A Mathematical Model to Describe the Melanoma Dynamics Under Effects of Macrophage Inhibition and CAR T-cell Therapy

Abstract

Melanoma is considered one of the most aggressive types of cancer due to its high propensy for metastasis, which significantly reduces survival chances when detected late. Moreover, melanoma exhibits strong immunogenic characteristics, complicating its treatment, increasing the need to develop more effective techniques of therapy. In the field of oncology, mathematical modeling enables the analysis and distinction of the various mechanisms involved in tumor progression. This allows the analysis of numer-ous scenarios, which would be impractical experimentally. The main objective of this study is to develop a mathematical model that describes melanoma dynamics in the presence of Tumor-Associated Macrophages (TAM) and Chimeric Antigen Receptor (CAR) T-cell immunotherapy. The goal is to assess why this therapy often falls short in erradicating solid tumors like melanoma and to understand the role of TAM in this failure.
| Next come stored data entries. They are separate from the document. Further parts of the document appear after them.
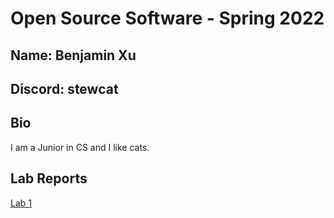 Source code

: # Open Source Software - Spring 2022
## Name: Benjamin Xu 
## Discord: stewcat

## Bio
I am a Junior in CS and I like cats. 

## Lab Reports
[Lab 1](labs/lab-01/report.md)
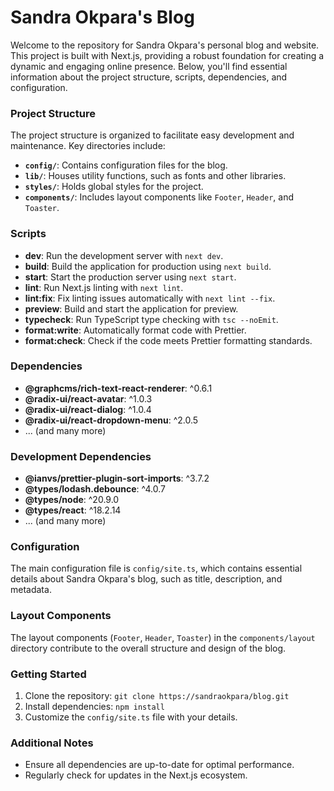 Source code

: # Sandra Okpara's Blog

Welcome to the repository for Sandra Okpara's personal blog and website. This project is built with Next.js, providing a robust foundation for creating a dynamic and engaging online presence. Below, you'll find essential information about the project structure, scripts, dependencies, and configuration.

### Project Structure

The project structure is organized to facilitate easy development and maintenance. Key directories include:

- **`config/`**: Contains configuration files for the blog.
- **`lib/`**: Houses utility functions, such as fonts and other libraries.
- **`styles/`**: Holds global styles for the project.
- **`components/`**: Includes layout components like `Footer`, `Header`, and `Toaster`.

### Scripts

- **dev**: Run the development server with `next dev`.
- **build**: Build the application for production using `next build`.
- **start**: Start the production server using `next start`.
- **lint**: Run Next.js linting with `next lint`.
- **lint:fix**: Fix linting issues automatically with `next lint --fix`.
- **preview**: Build and start the application for preview.
- **typecheck**: Run TypeScript type checking with `tsc --noEmit`.
- **format:write**: Automatically format code with Prettier.
- **format:check**: Check if the code meets Prettier formatting standards.

### Dependencies

- **@graphcms/rich-text-react-renderer**: ^0.6.1
- **@radix-ui/react-avatar**: ^1.0.3
- **@radix-ui/react-dialog**: ^1.0.4
- **@radix-ui/react-dropdown-menu**: ^2.0.5
- ... (and many more)

### Development Dependencies

- **@ianvs/prettier-plugin-sort-imports**: ^3.7.2
- **@types/lodash.debounce**: ^4.0.7
- **@types/node**: ^20.9.0
- **@types/react**: ^18.2.14
- ... (and many more)

### Configuration

The main configuration file is `config/site.ts`, which contains essential details about Sandra Okpara's blog, such as title, description, and metadata. 

### Layout Components

The layout components (`Footer`, `Header`, `Toaster`) in the `components/layout` directory contribute to the overall structure and design of the blog.

### Getting Started

1. Clone the repository: `git clone https://sandraokpara/blog.git`
2. Install dependencies: `npm install`
3. Customize the `config/site.ts` file with your details.

### Additional Notes

- Ensure all dependencies are up-to-date for optimal performance.
- Regularly check for updates in the Next.js ecosystem.
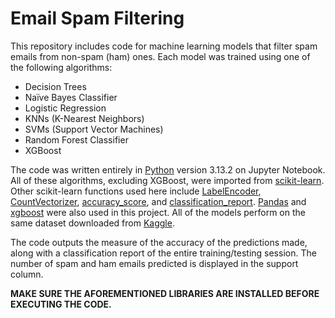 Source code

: # Email Spam Filtering
This repository includes code for machine learning models that filter spam emails from non-spam (ham) ones. Each model was trained using one of the following algorithms:

- Decision Trees
- Naïve Bayes Classifier
- Logistic Regression
- KNNs (K-Nearest Neighbors)
- SVMs (Support Vector Machines)
- Random Forest Classifier
- XGBoost

The code was written entirely in [Python](https://python.org) version 3.13.2 on Jupyter Notebook. All of these algorithms, excluding XGBoost, were imported from [scikit-learn](https://www.scikit-learn.org). Other scikit-learn functions used here include [LabelEncoder](https://scikit-learn.org/stable/modules/generated/sklearn.preprocessing.LabelEncoder.html), [CountVectorizer](https://scikit-learn.org/stable/modules/generated/sklearn.feature_extraction.text.CountVectorizer.html), [accuracy_score](https://scikit-learn.org/stable/modules/generated/sklearn.metrics.accuracy_score.html), and [classification_report](https://scikit-learn.org/stable/modules/generated/sklearn.metrics.classification_report.html). [Pandas](https://pandas.pydata.org/) and [xgboost](https://xgboost.ai/) were also used in this project. All of the models perform on the same dataset downloaded from [Kaggle](https://www.kaggle.com).

The code outputs the measure of the accuracy of the predictions made, along with a classification report of the entire training/testing session. The number of spam and ham emails predicted is displayed in the support column.

**MAKE SURE THE AFOREMENTIONED LIBRARIES ARE INSTALLED BEFORE EXECUTING THE CODE.**
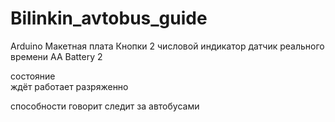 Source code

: # Bilinkin_avtobus_guide
 Arduino
 Макетная плата
Кнопки 2
числовой индикатор
датчик реального времени
AA Battery 2



состояние  
ждёт
работает
разряженно


способности
говорит
 следит за автобусами
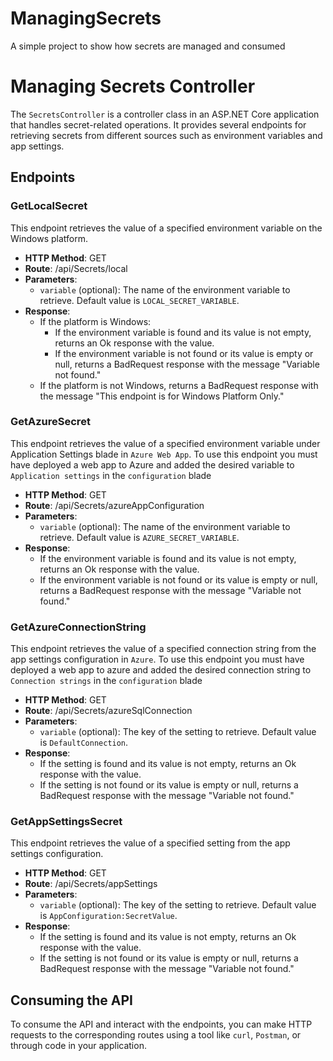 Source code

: # ManagingSecrets
A simple project to show how secrets are managed and consumed

# Managing Secrets Controller

The `SecretsController` is a controller class in an ASP.NET Core application that handles secret-related operations. It provides several endpoints for retrieving secrets from different sources such as environment variables and app settings.

## Endpoints

### GetLocalSecret

This endpoint retrieves the value of a specified environment variable on the Windows platform.

- **HTTP Method**: GET
- **Route**: /api/Secrets/local
- **Parameters**:
  - `variable` (optional): The name of the environment variable to retrieve. Default value is `LOCAL_SECRET_VARIABLE`.
- **Response**:
  - If the platform is Windows:
    - If the environment variable is found and its value is not empty, returns an Ok response with the value.
    - If the environment variable is not found or its value is empty or null, returns a BadRequest response with the message "Variable not found."
  - If the platform is not Windows, returns a BadRequest response with the message "This endpoint is for Windows Platform Only."

### GetAzureSecret

This endpoint retrieves the value of a specified environment variable under Application Settings blade in `Azure Web App`.
To use this endpoint you must have deployed a web app to Azure and added the desired variable to `Application settings` in the `configuration` blade

- **HTTP Method**: GET
- **Route**: /api/Secrets/azureAppConfiguration
- **Parameters**:
  - `variable` (optional): The name of the environment variable to retrieve. Default value is `AZURE_SECRET_VARIABLE`.
- **Response**:
  - If the environment variable is found and its value is not empty, returns an Ok response with the value.
  - If the environment variable is not found or its value is empty or null, returns a BadRequest response with the message "Variable not found."

### GetAzureConnectionString

This endpoint retrieves the value of a specified connection string from the app settings configuration in `Azure`. 
To use this endpoint you must have deployed a web app to azure and added the desired connection string to `Connection strings` in the `configuration` blade

- **HTTP Method**: GET
- **Route**: /api/Secrets/azureSqlConnection
- **Parameters**:
  - `variable` (optional): The key of the setting to retrieve. Default value is `DefaultConnection`.
- **Response**:
  - If the setting is found and its value is not empty, returns an Ok response with the value.
  - If the setting is not found or its value is empty or null, returns a BadRequest response with the message "Variable not found."

### GetAppSettingsSecret

This endpoint retrieves the value of a specified setting from the app settings configuration.

- **HTTP Method**: GET
- **Route**: /api/Secrets/appSettings
- **Parameters**:
  - `variable` (optional): The key of the setting to retrieve. Default value is `AppConfiguration:SecretValue`.
- **Response**:
  - If the setting is found and its value is not empty, returns an Ok response with the value.
  - If the setting is not found or its value is empty or null, returns a BadRequest response with the message "Variable not found."

## Consuming the API

To consume the API and interact with the endpoints, you can make HTTP requests to the corresponding routes using a tool like `curl`, `Postman`, or through code in your application.


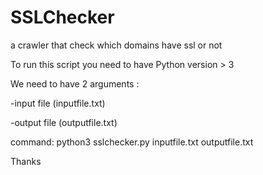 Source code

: # SSLChecker
a crawler that check which domains have ssl or not

To run this script you need to have Python version > 3



We need to have 2 arguments :

-input file (inputfile.txt)

-output file (outputfile.txt)




command:
python3 sslchecker.py inputfile.txt outputfile.txt

Thanks
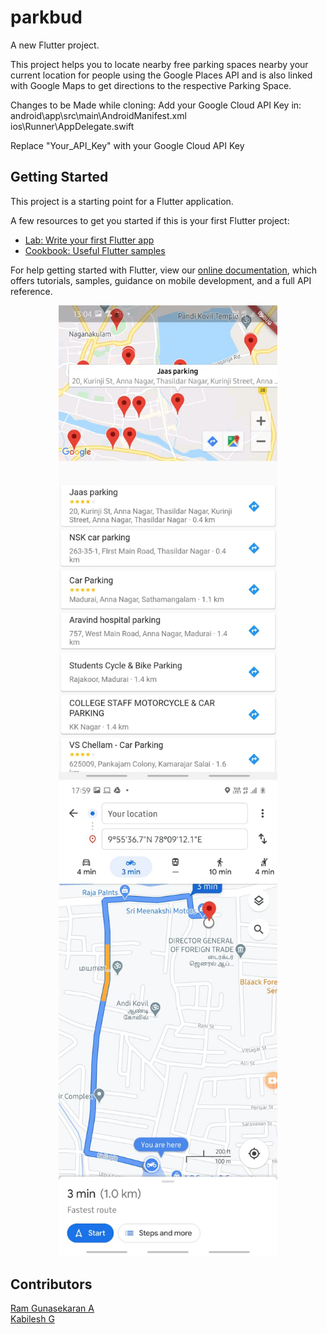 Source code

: # parkbud

A new Flutter project.

This project helps you to locate nearby free parking spaces nearby your current location for 
people using the Google Places API and is also linked with Google Maps to get directions to 
the respective Parking Space.

Changes to be Made while cloning:
Add your Google Cloud API Key in:<br>
    android\app\src\main\AndroidManifest.xml<br>
    ios\Runner\AppDelegate.swift
    
Replace "Your_API_Key" with your Google Cloud API Key

## Getting Started

This project is a starting point for a Flutter application.

A few resources to get you started if this is your first Flutter project:

- [Lab: Write your first Flutter app](https://flutter.dev/docs/get-started/codelab)
- [Cookbook: Useful Flutter samples](https://flutter.dev/docs/cookbook)

For help getting started with Flutter, view our
[online documentation](https://flutter.dev/docs), which offers tutorials,
samples, guidance on mobile development, and a full API reference.

<p align="center">
  <img src="App1.jpeg" width="350" title="hover text">
  <img src="App2.jpeg" width="350" alt="accessibility text">
</p>

## Contributors
[Ram Gunasekaran A](https://github.com/ramcalm)
<br>
[Kabilesh G](https://github.com/kabigkrish)
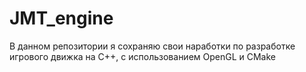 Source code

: # JMT_engine
В данном репозитории я сохраняю свои наработки по разработке игрового движка на C++, с использованием OpenGL и CMake
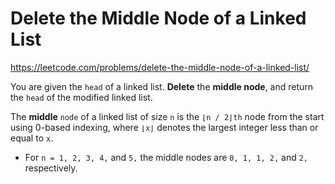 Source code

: # Delete the Middle Node of a Linked List

https://leetcode.com/problems/delete-the-middle-node-of-a-linked-list/

You are given the `head` of a linked list. **Delete** the **middle node**, and return the `head` of the modified linked list.

The **middle** `node` of a linked list of size `n` is the `⌊n / 2⌋th` node from the start using 0-based indexing, where `⌊x⌋` denotes the largest integer less than or equal to `x`.

- For `n = 1, 2, 3, 4,` and `5,` the middle nodes are `0, 1, 1, 2,` and `2,` respectively.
This research encompasses stability analysis of the equilibrium points of the model, sensitivity analysis of its parameters, and the examination of numerical solutions. Our results showed that immunosuppression caused by TAM has a negative impact on the effectiveness of the dose and varying the cytotoxicity of CART-cells together with dose. Adjusting CAR T-cell cytotoxicity and treatment dosage may enhance tumor control, with the initial tumor burden playing a crucial role in treatment effectiveness.